Hi all!
It is my pleasure to announce the first public release of streaming
– a library for building efficient, incremental data processing pipelines that compose and don’t leak resources.
I built streaming as a result of many experiments with different streaming and iteration models for OCaml. There are multiple packages on OPAM that share some of the goals of streaming
(we even have Stdlib.Seq
now!), but none of them combine (1) excellent performance, (2) safe resource handling and (3) pure functional style for combinators. Streaming solves these problems by implementing three basic and independent models: sources, sinks and flows – they represents different parts of the pipeline that correspond to producing, consuming and transforming elements. These models can be defined and composed independently to produce reusable “streaming blocks”.
The library defines a central Stream
model that relies on sources, sinks and flows.
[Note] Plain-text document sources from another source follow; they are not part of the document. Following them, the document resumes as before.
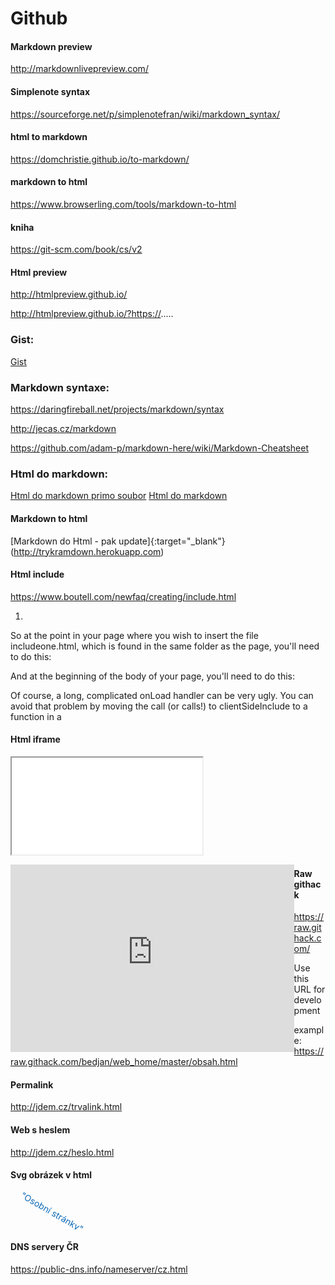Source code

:# Github

#### Markdown preview

http://markdownlivepreview.com/

#### Simplenote syntax

https://sourceforge.net/p/simplenotefran/wiki/markdown_syntax/

#### html to markdown

https://domchristie.github.io/to-markdown/

#### markdown to html

https://www.browserling.com/tools/markdown-to-html

#### kniha

https://git-scm.com/book/cs/v2

#### Html preview

http://htmlpreview.github.io/

http://htmlpreview.github.io/?https://.....

### Gist:

[Gist](https://gist.github.com/bedjan)

### Markdown syntaxe:

https://daringfireball.net/projects/markdown/syntax

http://jecas.cz/markdown

https://github.com/adam-p/markdown-here/wiki/Markdown-Cheatsheet

### Html do markdown:

[Html do markdown primo soubor](https://cloudconvert.com/html-to-md)
[Html do markdown](https://domchristie.github.io/to-markdown/)


#### Markdown to html

[Markdown do Html - pak update]{:target="_blank"}(http://trykramdown.herokuapp.com)

#### Html include

https://www.boutell.com/newfaq/creating/include.html

1) 
 So at the point in your page where you wish to insert the file includeone.html, which is found in the same folder as the page, you'll need to do this:

<span id="includeone">
</span>

And at the beginning of the body of your page, you'll need to do this:

<body onLoad="clientSideInclude('includeone', 'includeone.html');">

Of course, a long, complicated onLoad handler can be very ugly. You can avoid that problem by moving the call (or calls!) to clientSideInclude to a function in a <script> element somewhere in the <head> element of the page. Then just call your function from onLoad. 

2) 

<script>
function clientSideInclude(id, url) {
  var req = false;
  // For Safari, Firefox, and other non-MS browsers
  if (window.XMLHttpRequest) {
    try {
      req = new XMLHttpRequest();
    } catch (e) {
      req = false;
    }
  } else if (window.ActiveXObject) {
    // For Internet Explorer on Windows
    try {
      req = new ActiveXObject("Msxml2.XMLHTTP");
    } catch (e) {
      try {
        req = new ActiveXObject("Microsoft.XMLHTTP");
      } catch (e) {
        req = false;
      }
    }
  }
 var element = document.getElementById(id);
 if (!element) {
  alert("Bad id " + id +
   "passed to clientSideInclude." +
   "You need a div or span element " +
   "with this id in your page.");
  return;
 }
  if (req) {
    // Synchronous request, wait till we have it all
    req.open('GET', url, false);
    req.send(null);
    element.innerHTML = req.responseText;
  } else {
    element.innerHTML =
   "Sorry, your browser does not support " +
      "XMLHTTPRequest objects. This page requires " +
      "Internet Explorer 5 or better for Windows, " +
      "or Firefox for any system, or Safari. Other " +
      "compatible browsers may also exist.";
  }
}
</script>  

#### Html iframe 


<iframe style="box-sizing: border-box;-moz-box-sizing: border-box;-webkit-box-sizing: border-box;margin: 0.5% 0.5% 0.5% 

0.5%;padding: 0.5%;" src="https://rawcdn.githack.com/bedjan/web_home/master/foot.html" align="left" frameborder="0" 

width="100%" height="auto" scrolling="no" target="_parent">https://github.com/bedjan/web_home/raw/master/....html</iframe>


<iframe src="http://htmlpreview.github.io/?https://...." align="left"
frameborder="0" width="90%" height="300" scrolling="yes" target="_parent"></iframe>

####  Raw githack

https://raw.githack.com/

Use this URL for development

example: https://raw.githack.com/bedjan/web_home/master/obsah.html

#### Permalink

http://jdem.cz/trvalink.html

#### Web s heslem

http://jdem.cz/heslo.html

#### Svg obrázek v html
<html>
<svg height="60" width="200">
 <text x="0" y="15" fill="#0D6AB7" transform="rotate(30 20,40)">"Osobní stránky"</text>
 váš web prohlížeč obrázek neumí přečíst
</svg>

</html>


#### DNS servery ČR

https://public-dns.info/nameserver/cz.html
This model is a push-based iterator with performance characteristics similar to the iter
iterator, which has type ('a -> unit) -> unit
, and is known for being very efficient. But unlike iter
, it has a pure functional core (no need to use mutable state and exceptions for flow control!) and can handle resource allocation and clean up in a lazy and deterministic way. All of this while having a slightly better performance for common stream operations.
For those who are curious about the performance characteristics of streaming
and other models, I created a dedicated repository for stream benchmarks: https://github.com/rizo/streams-bench. In particular, it includes a few simple benchmarks for Gen
, Base.Sequence
, Stdlib.Seq
, Iter
, Streaming.Stream
and Streaming.Source
.
The library should soon be published on opam. In the meantime, I invite you to read the docs and explore the code:
- Library documentation: https://odis-labs.github.io/streaming
- Github project: https://github.com/odis-labs/streaming
Questions, opinions and suggestions are welcome!
Happy streaming!